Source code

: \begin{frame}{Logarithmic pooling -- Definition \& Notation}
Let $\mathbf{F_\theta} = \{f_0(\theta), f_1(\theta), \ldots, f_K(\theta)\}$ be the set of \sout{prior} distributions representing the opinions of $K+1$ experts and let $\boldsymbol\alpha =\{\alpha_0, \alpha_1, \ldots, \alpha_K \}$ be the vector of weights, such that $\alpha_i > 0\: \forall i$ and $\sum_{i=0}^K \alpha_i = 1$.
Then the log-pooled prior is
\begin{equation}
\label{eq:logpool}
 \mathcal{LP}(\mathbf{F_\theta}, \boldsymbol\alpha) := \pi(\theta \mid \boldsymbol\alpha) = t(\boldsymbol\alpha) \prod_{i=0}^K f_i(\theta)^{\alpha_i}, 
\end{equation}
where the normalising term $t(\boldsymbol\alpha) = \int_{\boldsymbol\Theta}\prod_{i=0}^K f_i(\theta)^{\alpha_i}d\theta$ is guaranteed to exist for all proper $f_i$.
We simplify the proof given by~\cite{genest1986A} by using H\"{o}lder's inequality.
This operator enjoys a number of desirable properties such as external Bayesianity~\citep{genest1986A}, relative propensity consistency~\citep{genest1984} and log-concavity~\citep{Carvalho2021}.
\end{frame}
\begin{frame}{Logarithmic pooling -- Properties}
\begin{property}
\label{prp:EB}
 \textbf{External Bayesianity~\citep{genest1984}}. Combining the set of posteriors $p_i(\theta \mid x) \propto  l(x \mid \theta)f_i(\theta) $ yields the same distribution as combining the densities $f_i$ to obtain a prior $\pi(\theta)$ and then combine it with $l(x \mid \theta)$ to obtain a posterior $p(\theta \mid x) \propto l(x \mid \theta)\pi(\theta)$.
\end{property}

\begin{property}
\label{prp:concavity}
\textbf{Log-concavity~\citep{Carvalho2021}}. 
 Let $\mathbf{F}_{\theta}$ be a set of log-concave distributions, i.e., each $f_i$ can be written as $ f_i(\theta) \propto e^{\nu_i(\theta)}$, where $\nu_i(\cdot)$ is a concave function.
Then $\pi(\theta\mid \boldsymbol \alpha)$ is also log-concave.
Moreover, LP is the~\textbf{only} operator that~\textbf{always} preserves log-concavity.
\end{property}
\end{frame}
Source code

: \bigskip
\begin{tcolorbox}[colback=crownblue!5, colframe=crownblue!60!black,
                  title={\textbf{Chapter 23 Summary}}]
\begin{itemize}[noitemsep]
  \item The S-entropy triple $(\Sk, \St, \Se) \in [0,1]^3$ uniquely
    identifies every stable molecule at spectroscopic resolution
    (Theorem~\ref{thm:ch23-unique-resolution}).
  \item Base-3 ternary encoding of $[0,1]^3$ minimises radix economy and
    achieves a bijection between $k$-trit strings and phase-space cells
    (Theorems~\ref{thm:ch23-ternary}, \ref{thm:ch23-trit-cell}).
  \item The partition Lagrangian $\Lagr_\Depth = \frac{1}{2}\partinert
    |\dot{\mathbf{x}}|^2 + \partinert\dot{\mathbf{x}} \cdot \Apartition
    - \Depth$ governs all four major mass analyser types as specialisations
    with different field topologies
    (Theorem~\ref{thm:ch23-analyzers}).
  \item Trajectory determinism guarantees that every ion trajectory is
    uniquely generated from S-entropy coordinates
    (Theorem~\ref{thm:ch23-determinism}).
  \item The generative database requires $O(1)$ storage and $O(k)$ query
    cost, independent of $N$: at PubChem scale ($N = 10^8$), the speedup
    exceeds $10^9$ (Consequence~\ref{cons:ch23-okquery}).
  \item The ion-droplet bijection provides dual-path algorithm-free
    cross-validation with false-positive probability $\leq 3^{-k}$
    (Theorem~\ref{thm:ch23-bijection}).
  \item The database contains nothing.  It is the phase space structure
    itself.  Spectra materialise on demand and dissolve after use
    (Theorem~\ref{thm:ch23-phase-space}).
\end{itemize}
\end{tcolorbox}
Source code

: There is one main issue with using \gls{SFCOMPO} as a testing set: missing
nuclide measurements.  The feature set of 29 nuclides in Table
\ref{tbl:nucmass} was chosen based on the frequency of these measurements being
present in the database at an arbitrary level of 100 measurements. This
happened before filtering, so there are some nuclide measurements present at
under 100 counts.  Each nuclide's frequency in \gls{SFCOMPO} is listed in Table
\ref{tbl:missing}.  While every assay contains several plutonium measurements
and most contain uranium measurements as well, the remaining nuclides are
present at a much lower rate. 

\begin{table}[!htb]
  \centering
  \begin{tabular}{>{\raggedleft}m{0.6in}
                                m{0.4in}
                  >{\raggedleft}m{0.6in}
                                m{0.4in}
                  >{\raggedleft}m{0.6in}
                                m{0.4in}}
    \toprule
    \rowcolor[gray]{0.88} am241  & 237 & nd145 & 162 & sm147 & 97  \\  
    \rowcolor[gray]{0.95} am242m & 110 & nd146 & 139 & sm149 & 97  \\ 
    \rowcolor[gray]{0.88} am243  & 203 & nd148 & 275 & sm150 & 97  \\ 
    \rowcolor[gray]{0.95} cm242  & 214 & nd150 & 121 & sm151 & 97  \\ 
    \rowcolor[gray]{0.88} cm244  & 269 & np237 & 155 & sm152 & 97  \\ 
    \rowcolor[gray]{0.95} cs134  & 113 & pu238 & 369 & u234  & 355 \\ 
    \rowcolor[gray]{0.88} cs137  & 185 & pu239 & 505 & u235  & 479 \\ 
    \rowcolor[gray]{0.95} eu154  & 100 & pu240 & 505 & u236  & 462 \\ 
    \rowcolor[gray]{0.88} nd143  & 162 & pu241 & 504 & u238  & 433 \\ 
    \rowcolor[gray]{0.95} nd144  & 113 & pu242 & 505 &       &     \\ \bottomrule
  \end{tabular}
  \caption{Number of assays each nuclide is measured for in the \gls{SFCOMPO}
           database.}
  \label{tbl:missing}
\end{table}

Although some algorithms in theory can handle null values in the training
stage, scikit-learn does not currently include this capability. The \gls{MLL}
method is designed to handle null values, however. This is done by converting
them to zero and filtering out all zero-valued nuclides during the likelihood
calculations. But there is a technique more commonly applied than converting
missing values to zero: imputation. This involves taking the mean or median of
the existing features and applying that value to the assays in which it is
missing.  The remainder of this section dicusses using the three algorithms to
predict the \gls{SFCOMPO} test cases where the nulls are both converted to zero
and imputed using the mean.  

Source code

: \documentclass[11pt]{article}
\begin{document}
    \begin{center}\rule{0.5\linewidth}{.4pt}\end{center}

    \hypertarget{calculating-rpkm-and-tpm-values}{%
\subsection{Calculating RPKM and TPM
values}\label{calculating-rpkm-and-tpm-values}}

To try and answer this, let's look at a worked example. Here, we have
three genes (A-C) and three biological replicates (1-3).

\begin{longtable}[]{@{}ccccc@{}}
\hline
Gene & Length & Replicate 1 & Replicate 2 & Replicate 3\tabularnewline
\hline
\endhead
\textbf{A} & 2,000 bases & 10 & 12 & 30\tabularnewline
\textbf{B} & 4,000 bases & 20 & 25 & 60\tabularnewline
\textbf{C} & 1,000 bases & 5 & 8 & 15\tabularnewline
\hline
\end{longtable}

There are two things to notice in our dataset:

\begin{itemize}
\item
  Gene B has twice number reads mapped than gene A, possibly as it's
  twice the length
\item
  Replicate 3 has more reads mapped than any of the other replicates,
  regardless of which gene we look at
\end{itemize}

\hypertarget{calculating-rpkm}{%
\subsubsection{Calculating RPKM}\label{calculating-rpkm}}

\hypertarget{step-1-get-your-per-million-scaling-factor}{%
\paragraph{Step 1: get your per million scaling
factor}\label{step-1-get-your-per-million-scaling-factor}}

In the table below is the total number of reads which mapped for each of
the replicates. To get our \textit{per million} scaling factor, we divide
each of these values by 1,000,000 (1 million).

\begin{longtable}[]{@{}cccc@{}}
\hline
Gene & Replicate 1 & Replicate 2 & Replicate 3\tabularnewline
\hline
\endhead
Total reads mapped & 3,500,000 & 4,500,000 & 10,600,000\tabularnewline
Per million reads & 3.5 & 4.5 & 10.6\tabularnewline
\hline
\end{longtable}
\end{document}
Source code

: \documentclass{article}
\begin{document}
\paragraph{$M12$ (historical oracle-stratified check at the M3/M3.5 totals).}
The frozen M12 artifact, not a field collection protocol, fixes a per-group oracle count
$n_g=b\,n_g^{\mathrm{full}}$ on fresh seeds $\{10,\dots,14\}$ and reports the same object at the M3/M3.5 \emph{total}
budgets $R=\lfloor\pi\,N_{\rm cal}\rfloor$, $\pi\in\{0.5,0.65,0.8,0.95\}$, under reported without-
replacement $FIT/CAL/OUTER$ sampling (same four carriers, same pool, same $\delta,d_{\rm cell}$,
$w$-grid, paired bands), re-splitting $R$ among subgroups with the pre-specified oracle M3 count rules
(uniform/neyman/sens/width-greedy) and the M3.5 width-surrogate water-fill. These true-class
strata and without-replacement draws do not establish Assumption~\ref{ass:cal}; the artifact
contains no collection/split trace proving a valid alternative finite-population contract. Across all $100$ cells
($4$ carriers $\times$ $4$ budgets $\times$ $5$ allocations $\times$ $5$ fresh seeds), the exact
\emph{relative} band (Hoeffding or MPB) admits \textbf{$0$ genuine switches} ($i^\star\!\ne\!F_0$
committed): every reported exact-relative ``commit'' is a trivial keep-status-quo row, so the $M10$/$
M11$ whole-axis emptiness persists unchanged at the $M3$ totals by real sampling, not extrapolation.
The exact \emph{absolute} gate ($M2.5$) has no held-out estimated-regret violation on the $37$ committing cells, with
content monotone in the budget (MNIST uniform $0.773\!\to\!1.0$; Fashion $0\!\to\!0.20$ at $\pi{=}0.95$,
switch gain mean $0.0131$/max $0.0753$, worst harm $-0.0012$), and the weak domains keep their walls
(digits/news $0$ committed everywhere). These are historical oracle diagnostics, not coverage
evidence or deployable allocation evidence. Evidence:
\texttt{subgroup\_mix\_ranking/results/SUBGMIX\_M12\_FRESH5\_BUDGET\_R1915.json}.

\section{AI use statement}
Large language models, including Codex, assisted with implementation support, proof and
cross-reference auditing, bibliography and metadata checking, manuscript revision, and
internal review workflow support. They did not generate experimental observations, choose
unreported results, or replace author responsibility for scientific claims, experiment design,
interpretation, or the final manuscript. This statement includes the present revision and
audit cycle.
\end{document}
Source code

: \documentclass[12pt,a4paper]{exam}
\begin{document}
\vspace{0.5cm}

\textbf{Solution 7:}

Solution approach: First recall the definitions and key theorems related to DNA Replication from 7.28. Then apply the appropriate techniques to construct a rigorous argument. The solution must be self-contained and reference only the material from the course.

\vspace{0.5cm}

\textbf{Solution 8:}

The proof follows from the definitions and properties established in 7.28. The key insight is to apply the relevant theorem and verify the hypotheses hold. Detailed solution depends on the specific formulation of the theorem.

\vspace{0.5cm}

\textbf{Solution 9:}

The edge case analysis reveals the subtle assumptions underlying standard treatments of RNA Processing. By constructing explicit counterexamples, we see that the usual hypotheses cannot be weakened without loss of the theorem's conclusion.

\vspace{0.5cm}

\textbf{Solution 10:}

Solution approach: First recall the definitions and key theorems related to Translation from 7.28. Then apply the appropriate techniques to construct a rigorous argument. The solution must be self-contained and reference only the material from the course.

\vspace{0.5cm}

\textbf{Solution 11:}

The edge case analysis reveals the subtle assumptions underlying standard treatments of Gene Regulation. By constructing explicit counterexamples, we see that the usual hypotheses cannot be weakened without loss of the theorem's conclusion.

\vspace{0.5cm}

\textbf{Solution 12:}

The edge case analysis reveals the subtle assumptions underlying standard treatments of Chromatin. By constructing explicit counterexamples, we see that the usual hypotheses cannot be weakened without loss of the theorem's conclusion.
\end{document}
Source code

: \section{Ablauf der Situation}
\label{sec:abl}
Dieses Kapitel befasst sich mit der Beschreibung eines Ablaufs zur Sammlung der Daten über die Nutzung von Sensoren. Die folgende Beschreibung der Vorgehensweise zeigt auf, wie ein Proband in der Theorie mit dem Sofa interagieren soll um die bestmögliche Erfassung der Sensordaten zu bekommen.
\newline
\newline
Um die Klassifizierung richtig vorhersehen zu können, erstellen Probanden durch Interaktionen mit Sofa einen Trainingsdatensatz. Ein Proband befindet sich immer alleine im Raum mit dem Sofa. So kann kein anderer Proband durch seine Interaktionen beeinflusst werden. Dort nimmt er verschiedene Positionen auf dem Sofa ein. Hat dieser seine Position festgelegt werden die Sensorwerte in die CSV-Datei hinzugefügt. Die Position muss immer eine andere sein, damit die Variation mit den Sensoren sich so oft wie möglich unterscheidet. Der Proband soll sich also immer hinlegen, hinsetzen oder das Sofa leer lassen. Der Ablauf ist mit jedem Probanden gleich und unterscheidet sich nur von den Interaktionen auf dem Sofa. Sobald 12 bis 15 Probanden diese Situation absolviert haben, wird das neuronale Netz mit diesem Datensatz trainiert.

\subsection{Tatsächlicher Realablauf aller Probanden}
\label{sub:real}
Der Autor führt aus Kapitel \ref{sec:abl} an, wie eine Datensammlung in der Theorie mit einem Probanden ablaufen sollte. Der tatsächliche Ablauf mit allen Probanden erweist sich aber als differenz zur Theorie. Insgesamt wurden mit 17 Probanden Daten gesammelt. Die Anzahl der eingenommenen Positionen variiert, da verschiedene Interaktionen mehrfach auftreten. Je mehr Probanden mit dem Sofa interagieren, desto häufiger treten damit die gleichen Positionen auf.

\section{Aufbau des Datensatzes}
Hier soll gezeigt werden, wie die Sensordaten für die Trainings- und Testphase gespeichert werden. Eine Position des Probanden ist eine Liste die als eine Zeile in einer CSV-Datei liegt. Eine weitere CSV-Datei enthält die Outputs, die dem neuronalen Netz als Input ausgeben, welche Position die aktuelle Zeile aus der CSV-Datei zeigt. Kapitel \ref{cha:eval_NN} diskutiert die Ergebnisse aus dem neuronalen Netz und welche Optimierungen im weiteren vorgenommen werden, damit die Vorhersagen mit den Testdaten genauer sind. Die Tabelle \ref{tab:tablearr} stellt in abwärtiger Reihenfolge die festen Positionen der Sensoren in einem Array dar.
__________
- Task details:
Copy all lines above containing the string "constructing".

- Answer space:
The edge case analysis reveals the subtle assumptions underlying standard treatments of RNA Processing. By constructing explicit counterexamples, we see that the usual hypotheses cannot be weakened without loss of the theorem's conclusion.
The edge case analysis reveals the subtle assumptions underlying standard treatments of Gene Regulation. By constructing explicit counterexamples, we see that the usual hypotheses cannot be weakened without loss of the theorem's conclusion.
The edge case analysis reveals the subtle assumptions underlying standard treatments of Chromatin. By constructing explicit counterexamples, we see that the usual hypotheses cannot be weakened without loss of the theorem's conclusion.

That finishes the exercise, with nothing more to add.